(Stored entries)
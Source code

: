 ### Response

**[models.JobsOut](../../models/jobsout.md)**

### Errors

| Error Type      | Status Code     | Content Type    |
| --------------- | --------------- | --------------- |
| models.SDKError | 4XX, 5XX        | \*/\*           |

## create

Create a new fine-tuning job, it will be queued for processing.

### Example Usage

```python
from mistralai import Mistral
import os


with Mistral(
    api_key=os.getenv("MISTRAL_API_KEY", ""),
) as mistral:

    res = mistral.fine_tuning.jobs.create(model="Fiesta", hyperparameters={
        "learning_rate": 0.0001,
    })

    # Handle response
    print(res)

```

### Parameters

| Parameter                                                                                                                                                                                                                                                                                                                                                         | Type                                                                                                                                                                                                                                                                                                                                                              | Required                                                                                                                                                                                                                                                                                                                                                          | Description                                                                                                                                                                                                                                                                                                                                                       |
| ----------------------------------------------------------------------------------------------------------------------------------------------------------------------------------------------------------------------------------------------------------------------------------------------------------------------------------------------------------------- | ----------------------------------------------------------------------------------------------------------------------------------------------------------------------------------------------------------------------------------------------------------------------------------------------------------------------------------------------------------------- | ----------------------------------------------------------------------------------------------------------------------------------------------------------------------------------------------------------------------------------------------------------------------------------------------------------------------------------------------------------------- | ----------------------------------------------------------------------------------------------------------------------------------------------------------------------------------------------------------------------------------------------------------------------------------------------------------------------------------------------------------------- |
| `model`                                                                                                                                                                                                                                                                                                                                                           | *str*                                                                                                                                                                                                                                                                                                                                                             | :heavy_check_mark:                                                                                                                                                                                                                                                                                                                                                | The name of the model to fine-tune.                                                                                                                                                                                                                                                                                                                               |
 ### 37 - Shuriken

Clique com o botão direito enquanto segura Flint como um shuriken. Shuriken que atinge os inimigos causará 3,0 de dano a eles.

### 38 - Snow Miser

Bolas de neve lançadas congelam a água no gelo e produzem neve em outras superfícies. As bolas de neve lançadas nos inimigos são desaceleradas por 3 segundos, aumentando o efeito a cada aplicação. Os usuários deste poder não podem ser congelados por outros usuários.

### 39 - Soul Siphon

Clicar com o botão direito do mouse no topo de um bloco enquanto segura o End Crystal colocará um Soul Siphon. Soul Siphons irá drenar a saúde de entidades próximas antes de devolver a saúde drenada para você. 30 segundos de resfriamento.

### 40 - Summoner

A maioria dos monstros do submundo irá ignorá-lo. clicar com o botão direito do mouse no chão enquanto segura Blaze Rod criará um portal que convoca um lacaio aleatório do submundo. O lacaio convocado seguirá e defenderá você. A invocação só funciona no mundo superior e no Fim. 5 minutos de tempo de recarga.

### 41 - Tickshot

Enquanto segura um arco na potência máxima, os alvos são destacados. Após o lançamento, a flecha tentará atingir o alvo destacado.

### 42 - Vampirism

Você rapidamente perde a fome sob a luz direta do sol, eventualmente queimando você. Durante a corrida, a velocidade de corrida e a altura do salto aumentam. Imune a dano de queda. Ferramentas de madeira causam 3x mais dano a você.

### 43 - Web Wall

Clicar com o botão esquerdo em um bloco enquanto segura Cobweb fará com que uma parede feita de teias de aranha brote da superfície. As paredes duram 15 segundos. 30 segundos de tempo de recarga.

- WHAT YOU WILL DO
Write out all of the records word for word.

- SOLVED EXERCISE
Source code

: ### Response

**[models.JobsOut](../../models/jobsout.md)**

### Errors

| Error Type      | Status Code     | Content Type    |
| --------------- | --------------- | --------------- |
| models.SDKError | 4XX, 5XX        | \*/\*           |

## create

Create a new fine-tuning job, it will be queued for processing.

### Example Usage

```python
from mistralai import Mistral
import os


with Mistral(
    api_key=os.getenv("MISTRAL_API_KEY", ""),
) as mistral:

    res = mistral.fine_tuning.jobs.create(model="Fiesta", hyperparameters={
        "learning_rate": 0.0001,
    })

    # Handle response
    print(res)

```

### Parameters

| Parameter                                                                                                                                                                                                                                                                                                                                                         | Type                                                                                                                                                                                                                                                                                                                                                              | Required                                                                                                                                                                                                                                                                                                                                                          | Description                                                                                                                                                                                                                                                                                                                                                       |
| ----------------------------------------------------------------------------------------------------------------------------------------------------------------------------------------------------------------------------------------------------------------------------------------------------------------------------------------------------------------- | ----------------------------------------------------------------------------------------------------------------------------------------------------------------------------------------------------------------------------------------------------------------------------------------------------------------------------------------------------------------- | ----------------------------------------------------------------------------------------------------------------------------------------------------------------------------------------------------------------------------------------------------------------------------------------------------------------------------------------------------------------- | ----------------------------------------------------------------------------------------------------------------------------------------------------------------------------------------------------------------------------------------------------------------------------------------------------------------------------------------------------------------- |
| `model`                                                                                                                                                                                                                                                                                                                                                           | *str*                                                                                                                                                                                                                                                                                                                                                             | :heavy_check_mark:                                                                                                                                                                                                                                                                                                                                                | The name of the model to fine-tune.                                                                                                                                                                                                                                                                                                                               |
 ### 37 - Shuriken

Clique com o botão direito enquanto segura Flint como um shuriken. Shuriken que atinge os inimigos causará 3,0 de dano a eles.

### 38 - Snow Miser

Bolas de neve lançadas congelam a água no gelo e produzem neve em outras superfícies. As bolas de neve lançadas nos inimigos são desaceleradas por 3 segundos, aumentando o efeito a cada aplicação. Os usuários deste poder não podem ser congelados por outros usuários.

### 39 - Soul Siphon

Clicar com o botão direito do mouse no topo de um bloco enquanto segura o End Crystal colocará um Soul Siphon. Soul Siphons irá drenar a saúde de entidades próximas antes de devolver a saúde drenada para você. 30 segundos de resfriamento.

### 40 - Summoner

A maioria dos monstros do submundo irá ignorá-lo. clicar com o botão direito do mouse no chão enquanto segura Blaze Rod criará um portal que convoca um lacaio aleatório do submundo. O lacaio convocado seguirá e defenderá você. A invocação só funciona no mundo superior e no Fim. 5 minutos de tempo de recarga.

### 41 - Tickshot

Enquanto segura um arco na potência máxima, os alvos são destacados. Após o lançamento, a flecha tentará atingir o alvo destacado.

### 42 - Vampirism

Você rapidamente perde a fome sob a luz direta do sol, eventualmente queimando você. Durante a corrida, a velocidade de corrida e a altura do salto aumentam. Imune a dano de queda. Ferramentas de madeira causam 3x mais dano a você.

### 43 - Web Wall

Clicar com o botão esquerdo em um bloco enquanto segura Cobweb fará com que uma parede feita de teias de aranha brote da superfície. As paredes duram 15 segundos. 30 segundos de tempo de recarga.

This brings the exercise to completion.